> [Directions for this task] Every record below should be repeated exactly. Omit the pictures.

(Items from a dataset)
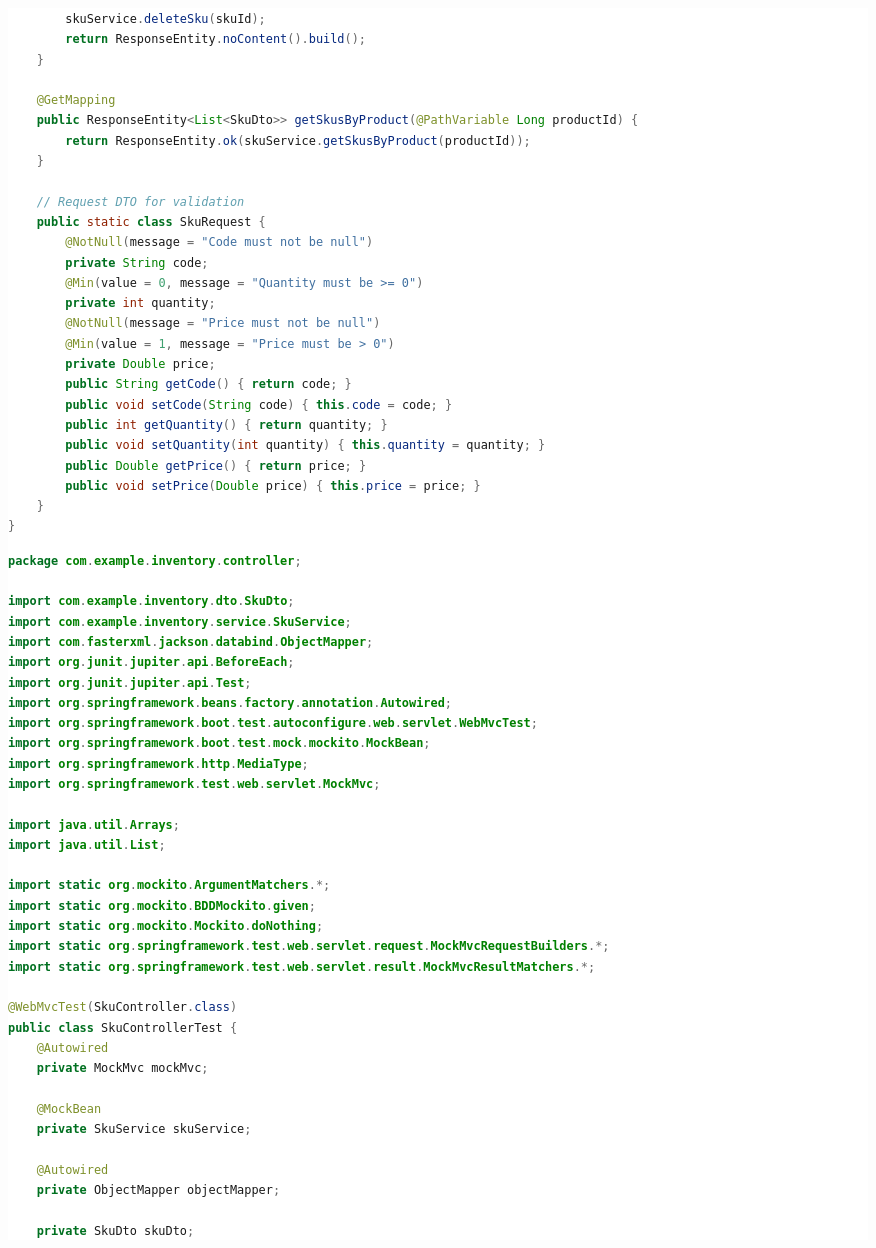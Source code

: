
 ```java
        skuService.deleteSku(skuId);
        return ResponseEntity.noContent().build();
    }

    @GetMapping
    public ResponseEntity<List<SkuDto>> getSkusByProduct(@PathVariable Long productId) {
        return ResponseEntity.ok(skuService.getSkusByProduct(productId));
    }

    // Request DTO for validation
    public static class SkuRequest {
        @NotNull(message = "Code must not be null")
        private String code;
        @Min(value = 0, message = "Quantity must be >= 0")
        private int quantity;
        @NotNull(message = "Price must not be null")
        @Min(value = 1, message = "Price must be > 0")
        private Double price;
        public String getCode() { return code; }
        public void setCode(String code) { this.code = code; }
        public int getQuantity() { return quantity; }
        public void setQuantity(int quantity) { this.quantity = quantity; }
        public Double getPrice() { return price; }
        public void setPrice(Double price) { this.price = price; }
    }
}

```

```java
package com.example.inventory.controller;

import com.example.inventory.dto.SkuDto;
import com.example.inventory.service.SkuService;
import com.fasterxml.jackson.databind.ObjectMapper;
import org.junit.jupiter.api.BeforeEach;
import org.junit.jupiter.api.Test;
import org.springframework.beans.factory.annotation.Autowired;
import org.springframework.boot.test.autoconfigure.web.servlet.WebMvcTest;
import org.springframework.boot.test.mock.mockito.MockBean;
import org.springframework.http.MediaType;
import org.springframework.test.web.servlet.MockMvc;

import java.util.Arrays;
import java.util.List;

import static org.mockito.ArgumentMatchers.*;
import static org.mockito.BDDMockito.given;
import static org.mockito.Mockito.doNothing;
import static org.springframework.test.web.servlet.request.MockMvcRequestBuilders.*;
import static org.springframework.test.web.servlet.result.MockMvcResultMatchers.*;

@WebMvcTest(SkuController.class)
public class SkuControllerTest {
    @Autowired
    private MockMvc mockMvc;

    @MockBean
    private SkuService skuService;

    @Autowired
    private ObjectMapper objectMapper;

    private SkuDto skuDto;
```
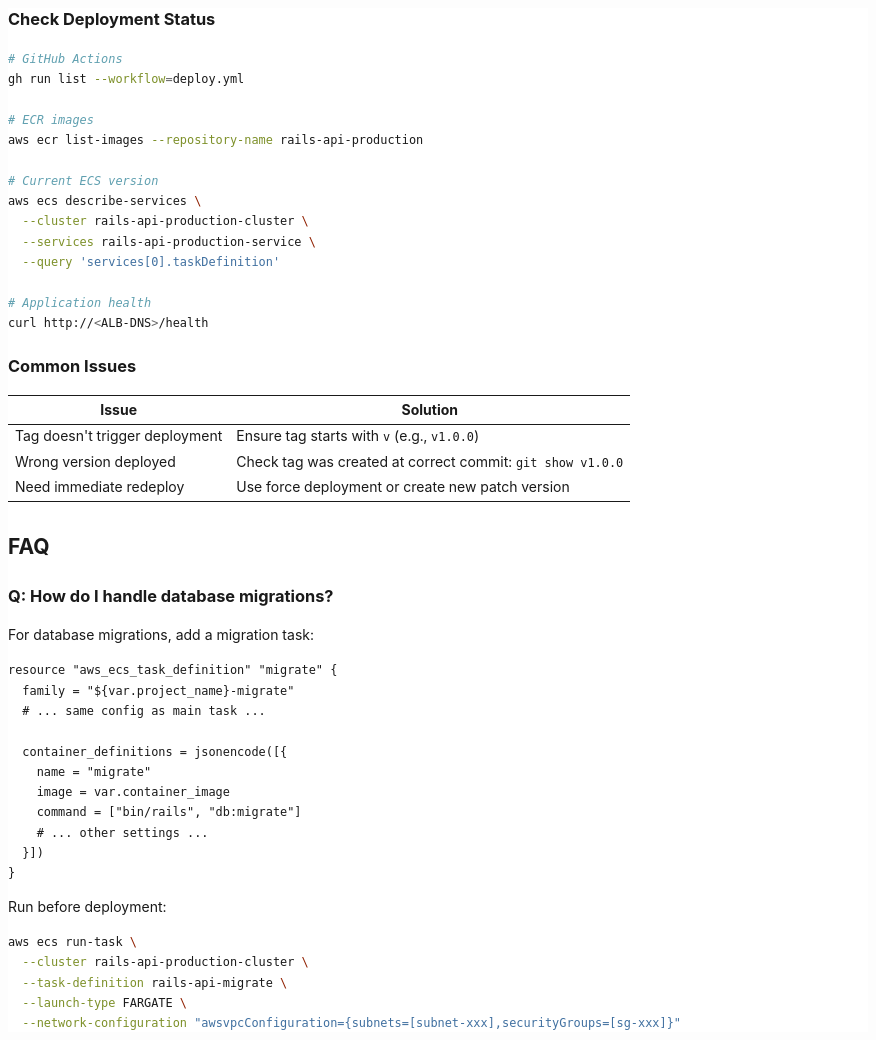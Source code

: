 ### Check Deployment Status

```bash
# GitHub Actions
gh run list --workflow=deploy.yml

# ECR images
aws ecr list-images --repository-name rails-api-production

# Current ECS version
aws ecs describe-services \
  --cluster rails-api-production-cluster \
  --services rails-api-production-service \
  --query 'services[0].taskDefinition'

# Application health
curl http://<ALB-DNS>/health
```

### Common Issues

| Issue | Solution |
|-------|----------|
| Tag doesn't trigger deployment | Ensure tag starts with `v` (e.g., `v1.0.0`) |
| Wrong version deployed | Check tag was created at correct commit: `git show v1.0.0` |
| Need immediate redeploy | Use force deployment or create new patch version |

## FAQ

### Q: How do I handle database migrations?

For database migrations, add a migration task:

```hcl
resource "aws_ecs_task_definition" "migrate" {
  family = "${var.project_name}-migrate"
  # ... same config as main task ...

  container_definitions = jsonencode([{
    name = "migrate"
    image = var.container_image
    command = ["bin/rails", "db:migrate"]
    # ... other settings ...
  }])
}
```

Run before deployment:
```bash
aws ecs run-task \
  --cluster rails-api-production-cluster \
  --task-definition rails-api-migrate \
  --launch-type FARGATE \
  --network-configuration "awsvpcConfiguration={subnets=[subnet-xxx],securityGroups=[sg-xxx]}"
```
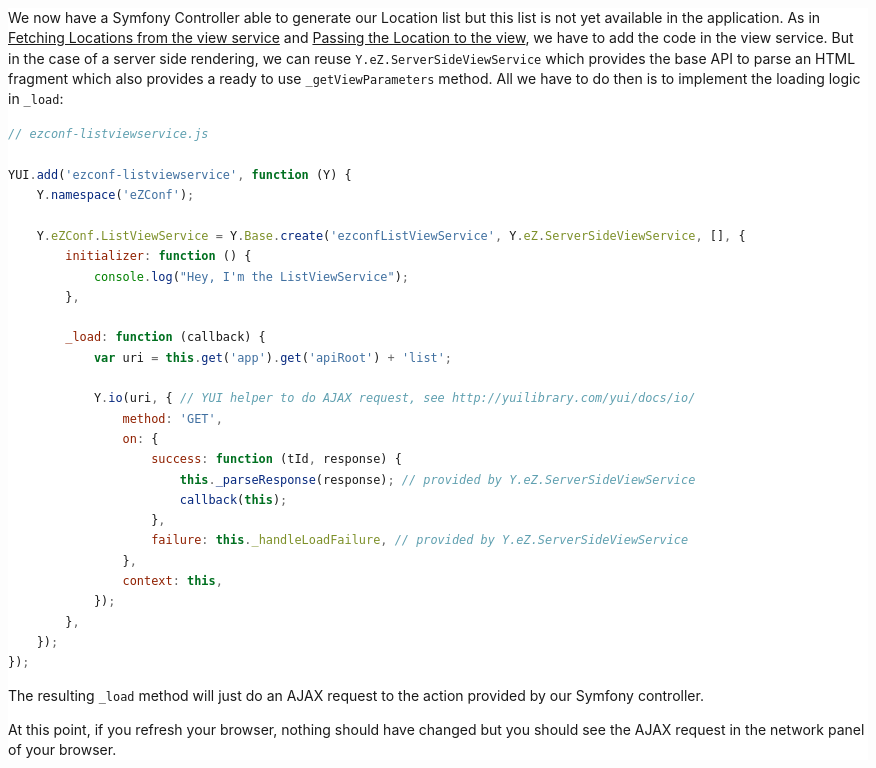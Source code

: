 We now have a Symfony Controller able to generate our Location list but this list is not yet available in the application.
As in [Fetching Locations from the view service](#fetching-locations-from-the-view-service)
and [Passing the Location to the view](#passing-the-location-to-the-view), we have to add the code in the view service.
But in the case of a server side rendering, we can reuse `Y.eZ.ServerSideViewService`
which provides the base API to parse an HTML fragment which also provides a ready to use `_getViewParameters` method.
All we have to do then is to implement the loading logic in `_load`:

``` js
// ezconf-listviewservice.js

YUI.add('ezconf-listviewservice', function (Y) {
    Y.namespace('eZConf');

    Y.eZConf.ListViewService = Y.Base.create('ezconfListViewService', Y.eZ.ServerSideViewService, [], {
        initializer: function () {
            console.log("Hey, I'm the ListViewService");
        },

        _load: function (callback) {
            var uri = this.get('app').get('apiRoot') + 'list';

            Y.io(uri, { // YUI helper to do AJAX request, see http://yuilibrary.com/yui/docs/io/
                method: 'GET',
                on: {
                    success: function (tId, response) {
                        this._parseResponse(response); // provided by Y.eZ.ServerSideViewService
                        callback(this);
                    },
                    failure: this._handleLoadFailure, // provided by Y.eZ.ServerSideViewService
                },
                context: this,
            });
        },
    });
});
```

The resulting `_load` method will just do an AJAX request to the action provided by our Symfony controller.

At this point, if you refresh your browser, nothing should have changed but you should see the AJAX request in the network panel of your browser.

> [Solution]
Source code

:
 ```java
        skuService.deleteSku(skuId);
        return ResponseEntity.noContent().build();
    }

    @GetMapping
    public ResponseEntity<List<SkuDto>> getSkusByProduct(@PathVariable Long productId) {
        return ResponseEntity.ok(skuService.getSkusByProduct(productId));
    }

    // Request DTO for validation
    public static class SkuRequest {
        @NotNull(message = "Code must not be null")
        private String code;
        @Min(value = 0, message = "Quantity must be >= 0")
        private int quantity;
        @NotNull(message = "Price must not be null")
        @Min(value = 1, message = "Price must be > 0")
        private Double price;
        public String getCode() { return code; }
        public void setCode(String code) { this.code = code; }
        public int getQuantity() { return quantity; }
        public void setQuantity(int quantity) { this.quantity = quantity; }
        public Double getPrice() { return price; }
        public void setPrice(Double price) { this.price = price; }
    }
}

```

```java
package com.example.inventory.controller;

import com.example.inventory.dto.SkuDto;
import com.example.inventory.service.SkuService;
import com.fasterxml.jackson.databind.ObjectMapper;
import org.junit.jupiter.api.BeforeEach;
import org.junit.jupiter.api.Test;
import org.springframework.beans.factory.annotation.Autowired;
import org.springframework.boot.test.autoconfigure.web.servlet.WebMvcTest;
import org.springframework.boot.test.mock.mockito.MockBean;
import org.springframework.http.MediaType;
import org.springframework.test.web.servlet.MockMvc;

import java.util.Arrays;
import java.util.List;

import static org.mockito.ArgumentMatchers.*;
import static org.mockito.BDDMockito.given;
import static org.mockito.Mockito.doNothing;
import static org.springframework.test.web.servlet.request.MockMvcRequestBuilders.*;
import static org.springframework.test.web.servlet.result.MockMvcResultMatchers.*;

@WebMvcTest(SkuController.class)
public class SkuControllerTest {
    @Autowired
    private MockMvc mockMvc;

    @MockBean
    private SkuService skuService;

    @Autowired
    private ObjectMapper objectMapper;

    private SkuDto skuDto;
```
Source code

: ### Check Deployment Status

```bash
# GitHub Actions
gh run list --workflow=deploy.yml

# ECR images
aws ecr list-images --repository-name rails-api-production

# Current ECS version
aws ecs describe-services \
  --cluster rails-api-production-cluster \
  --services rails-api-production-service \
  --query 'services[0].taskDefinition'

# Application health
curl http://<ALB-DNS>/health
```

### Common Issues

| Issue | Solution |
|-------|----------|
| Tag doesn't trigger deployment | Ensure tag starts with `v` (e.g., `v1.0.0`) |
| Wrong version deployed | Check tag was created at correct commit: `git show v1.0.0` |
| Need immediate redeploy | Use force deployment or create new patch version |

## FAQ

### Q: How do I handle database migrations?

For database migrations, add a migration task:

```hcl
resource "aws_ecs_task_definition" "migrate" {
  family = "${var.project_name}-migrate"
  # ... same config as main task ...

  container_definitions = jsonencode([{
    name = "migrate"
    image = var.container_image
    command = ["bin/rails", "db:migrate"]
    # ... other settings ...
  }])
}
```

Run before deployment:
```bash
aws ecs run-task \
  --cluster rails-api-production-cluster \
  --task-definition rails-api-migrate \
  --launch-type FARGATE \
  --network-configuration "awsvpcConfiguration={subnets=[subnet-xxx],securityGroups=[sg-xxx]}"
```
Source code

: We now have a Symfony Controller able to generate our Location list but this list is not yet available in the application.
As in [Fetching Locations from the view service](#fetching-locations-from-the-view-service)
and [Passing the Location to the view](#passing-the-location-to-the-view), we have to add the code in the view service.
But in the case of a server side rendering, we can reuse `Y.eZ.ServerSideViewService`
which provides the base API to parse an HTML fragment which also provides a ready to use `_getViewParameters` method.
All we have to do then is to implement the loading logic in `_load`:

``` js
// ezconf-listviewservice.js

YUI.add('ezconf-listviewservice', function (Y) {
    Y.namespace('eZConf');

    Y.eZConf.ListViewService = Y.Base.create('ezconfListViewService', Y.eZ.ServerSideViewService, [], {
        initializer: function () {
            console.log("Hey, I'm the ListViewService");
        },

        _load: function (callback) {
            var uri = this.get('app').get('apiRoot') + 'list';

            Y.io(uri, { // YUI helper to do AJAX request, see http://yuilibrary.com/yui/docs/io/
                method: 'GET',
                on: {
                    success: function (tId, response) {
                        this._parseResponse(response); // provided by Y.eZ.ServerSideViewService
                        callback(this);
                    },
                    failure: this._handleLoadFailure, // provided by Y.eZ.ServerSideViewService
                },
                context: this,
            });
        },
    });
});
```

The resulting `_load` method will just do an AJAX request to the action provided by our Symfony controller.

At this point, if you refresh your browser, nothing should have changed but you should see the AJAX request in the network panel of your browser.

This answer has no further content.